Before / after examples
Example 1
Before
beautiful model in a dress walking
After
Full-body shot of a young woman in a long red silk dress walking down a marble corridor. She turns slightly toward the camera with a confident smile. Panoramic shooting, slow tracking shot following her movement. Camera switching, close-up of the dress fabric drape and her hand brushing the silk. Soft natural daylight from tall windows on the right, golden hour warm tones. Non-fixed camera, 1080p, 9:16, 10s.

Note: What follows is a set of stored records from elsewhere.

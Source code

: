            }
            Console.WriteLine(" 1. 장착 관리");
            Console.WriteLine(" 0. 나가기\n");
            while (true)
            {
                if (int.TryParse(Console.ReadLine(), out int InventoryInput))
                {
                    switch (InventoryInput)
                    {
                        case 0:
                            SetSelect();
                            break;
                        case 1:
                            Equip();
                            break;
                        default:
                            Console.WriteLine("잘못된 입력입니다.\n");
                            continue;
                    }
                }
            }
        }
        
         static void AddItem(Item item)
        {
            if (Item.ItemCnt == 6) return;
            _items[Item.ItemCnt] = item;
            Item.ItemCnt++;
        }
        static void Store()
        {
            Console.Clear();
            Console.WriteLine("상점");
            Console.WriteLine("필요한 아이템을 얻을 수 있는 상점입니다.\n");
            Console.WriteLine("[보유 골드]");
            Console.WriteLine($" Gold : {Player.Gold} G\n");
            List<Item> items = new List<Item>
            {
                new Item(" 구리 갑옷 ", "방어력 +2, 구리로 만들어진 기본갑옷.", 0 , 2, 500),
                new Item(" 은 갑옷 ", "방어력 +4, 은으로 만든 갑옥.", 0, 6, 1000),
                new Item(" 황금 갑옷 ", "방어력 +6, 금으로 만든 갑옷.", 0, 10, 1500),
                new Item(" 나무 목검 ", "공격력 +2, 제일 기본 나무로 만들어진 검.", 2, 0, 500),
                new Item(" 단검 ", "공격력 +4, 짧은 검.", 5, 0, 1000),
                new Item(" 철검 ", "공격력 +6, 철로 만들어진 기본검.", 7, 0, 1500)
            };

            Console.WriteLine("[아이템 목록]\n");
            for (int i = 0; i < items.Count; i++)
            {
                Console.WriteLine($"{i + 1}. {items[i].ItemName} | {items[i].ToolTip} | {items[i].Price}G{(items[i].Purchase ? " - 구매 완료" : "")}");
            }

Key change: concrete action verbs, camera switching between wide and tight, an explicit «non-fixed camera» tag and base parameters at the end. This is a textbook fashion prompt that plays to 1.0 Pro's strengths.
Example 2
Before
don't make it cartoonish, no text and no watermarks
After
Cinematic close-up of a steaming espresso cup on a dark wooden table in a softly lit café. Steam rises slowly, light catches the foam surface. Camera slowly orbits around the cup, ending on a side angle that reveals the latte art. Warm tungsten lighting, shallow depth of field, film grain. Non-fixed camera, 1080p, 16:9, 5s.
Negative prompts simply do not work in 1.0 Pro. Instead of «don't make it cartoonish», state the positive: «cinematic», «film grain», «shallow depth of field». Instead of «no text», describe a scene that has no surfaces text could land on.
Example 3
Before
animate my car photo
After
The sports car quickly accelerates from a standstill on the wet asphalt road. Tires spin briefly, water spray rises from behind. Camera follows from a low rear-tracking angle, then switches to a side shot showing the full car body in motion. Headlights glow in the dim evening light, reflections on the wet road. Non-fixed camera, 1080p, 16:9, 5s.
An I2V prompt has to describe MOTION, not the car — the car is already in the reference. What accelerates, how the camera moves, where the spray flies, what the wet road reflects. The adverb «quickly» saves the shot from a sluggish drive-by.